The stenting procedure has evolved to become a highly successful technique for the clinical treatment of advanced atherosclerotic lesions in arteries. However, the development of in-stent restenosis remains a key problem. In this work, a novel two-dimensional continuum mathematical model is proposed to describe the complex restenosis process following the insertion of a stent into a coronary artery. The biological species considered to play a key role in restenosis development are growth factors, matrix metalloproteinases, extracellular matrix, smooth muscle cells and endothelial cells. Diffusion–reaction equations are used for modelling the mass balance between species in the arterial wall.
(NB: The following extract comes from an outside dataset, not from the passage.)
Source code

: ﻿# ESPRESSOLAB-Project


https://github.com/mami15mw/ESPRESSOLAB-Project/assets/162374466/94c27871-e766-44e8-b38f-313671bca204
Experimental data from the literature have been used in order to estimate model parameters. Moreover, a sensitivity analysis has been performed to study the impact of varying the parameters of the model on the evolution of the biological species. The results demonstrate that this computational model qualitatively captures the key characteristics of the lesion growth and the healing process within an artery subjected to non-physiological mechanical forces. Our results suggest that the arterial wall response is driven by the damage area, smooth muscle cell proliferation and the collagen turnover among other factors.

• Publication year

  2019

• Venue

  Journal of the Royal Society Interface

• Publication date

  2019-08-01

• Fields of study

  Mathematics, Medicine

• Identifiers
  DOI 10.1098/rsif.2019.0313PMID 31409233PMCID PMC6731499
• External record

  Open on Semantic Scholar

• Source metadata

  Semantic Scholar, PubMed

• No claims are published for this paper.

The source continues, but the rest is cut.